Due to the country’s experience with totalitarian regimes, one main topic of popular culture is the political abuse of the law. Run-of-the-mill crime stories, of course, are a staple of literature and audiovisual media. Their appeal did not lessen in the age of the Internet. Due to genre and narrative conventions, mainstream media tend to shed a positive light on the institutions and personnel connected with the law.
Much of German fiction is heavily influenced by the example of US films and TV series, so far that they misrepresent the German legal system. Other influences shape content as well. Economic pressures rank high among them, while overt censorship was evident during the Third Reich (1933–1945) and after partition in the German Democratic Republic (GDR; 1949–1990). Highly regarded artistic works often focus on the topic of individual guilt, while lesser productions typically draw on the sensational aspects of crime detection. The ordering hand of the judge, putting things right after a tumultuous court hearing, signifies the German TV judge show (the equivalent of Judge Judy). Measured degrees of social criticism are typical for many of the better TV productions. And, despite television’s influence, novels and plays still claim a stake in popular culture.

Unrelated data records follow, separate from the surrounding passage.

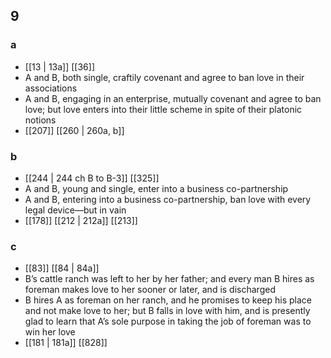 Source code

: ## 9
### a
- [[13 | 13a]] [[36]] 
- A and B, both single, craftily covenant and agree to ban love in their associations
- A and B, engaging in an enterprise, mutually covenant and agree to ban love; but love enters into their little scheme in spite of their platonic notions
- [[207]] [[260 | 260a, b]] 

### b
- [[244 | 244 ch B to B-3]] [[325]] 
- A and B, young and single, enter into a business co-partnership
- A and B, entering into a business co-partnership, ban love with every legal device—but in vain
- [[178]] [[212 | 212a]] [[213]] 

### c
- [[83]] [[84 | 84a]] 
- B’s cattle ranch was left to her by her father; and every man B hires as foreman makes love to her sooner or later, and is discharged
- B hires A as foreman on her ranch, and he promises to keep his place and not make love to her; but B falls in love with him, and is presently glad to learn that A’s sole purpose in taking the job of foreman was to win her love
- [[181 | 181a]] [[828]] 

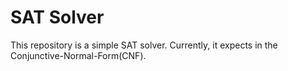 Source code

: # SAT Solver

This repository is a simple SAT solver. Currently, it expects in the Conjunctive-Normal-Form(CNF).
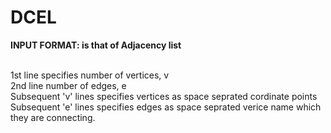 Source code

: # DCEL<br>
<b>INPUT FORMAT: is that of Adjacency list</b><br><br>

1st line specifies number of vertices, v<br>
2nd line number of edges, e<br>
Subsequent 'v' lines specifies vertices as space seprated cordinate points <br>
Subsequent 'e' lines specifies edges as space seprated verice name which they are connecting.<br>
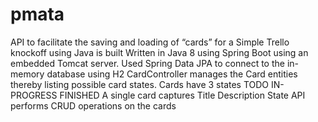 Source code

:# pmata
API to facilitate the saving and loading of “cards” for a Simple Trello knockoff using Java is built
Written in Java 8 using Spring Boot using an embedded Tomcat server.
Used Spring Data JPA to connect to the in-memory database using H2
CardController manages the Card entities thereby listing possible card states.
Cards have 3 states
TODO
IN-PROGRESS
FINISHED
A single card captures 
Title
Description
State
API performs CRUD operations on the cards 
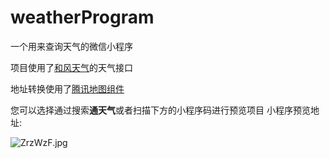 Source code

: # weatherProgram
一个用来查询天气的微信小程序

项目使用了[和风天气](https://www.heweather.com/)的天气接口

地址转换使用了[腾讯地图组件](https://lbs.qq.com/qqmap_wx_jssdk/index.html)

您可以选择通过搜索**通天气**或者扫描下方的小程序码进行预览项目
小程序预览地址:  

![ZrzWzF.jpg](https://s2.ax1x.com/2019/07/08/ZrzWzF.jpg)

Although US media productions dominate the international market for legal fiction, German TV shows, especially police series, became a success story as well. They project the image of the clean, unbiased, correct, and efficient police inspector. Critical films and programs aim mainly at the domestic market due to their specific issues. Nevertheless, the overall effect of German popular fiction dealing with crime and justice tends to be positive, with trust in the law being supported.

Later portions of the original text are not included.